![](pics/header.jpg)

# PyTorch

Kevin Walchko, Phd

---

Some of this material comes from Udacities AI course.

## Origins

PyTorch was released in early 2017 and has been making a pretty big impact in the deep learning community. It's developed as an open source project by the Facebook AI Research team.

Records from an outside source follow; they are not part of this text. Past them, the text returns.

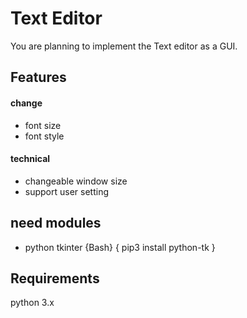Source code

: # Text Editor
You are planning to implement the Text editor as a GUI.

## Features
#### change
* font size
* font style

#### technical
* changeable window size
* support user setting

## need modules
* python tkinter
{Bash} {
pip3 install python-tk
}

## Requirements
python 3.x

- tensor: main data structure 
- autograd: automatically calculates gradients for backpropagation

## Simple Network

There are several ways to do this, here is a simple, handcrafted way.

In [21]:
import torch
from torch import nn
from helper import summary

In [22]:
class Network(nn.Module):
    def __init__(self):
        super(Network, self).__init__()
        
        # Inputs to hidden layer linear transformation
        # MNIST images 1 channel (grayscale) x 28 pix x 28 pix
        self.hidden = nn.Linear(1*28*28, 256)
        # Output layer, 10 units - one for each digit
        self.output = nn.Linear(256, 10)
        
        # Define sigmoid activation and softmax output 
        self.sigmoid = nn.Sigmoid()
        self.softmax = nn.Softmax(dim=1)
        
    def forward(self, x):
        # Pass the input tensor through each of our operations
        x = self.hidden(x)  # input to hidden layer 
        x = self.sigmoid(x) # activation - sigmoid
        x = self.output(x)  # hidden to output layer
        x = self.softmax(x) # activation - softmax
        
        return x

Let's go through this bit by bit.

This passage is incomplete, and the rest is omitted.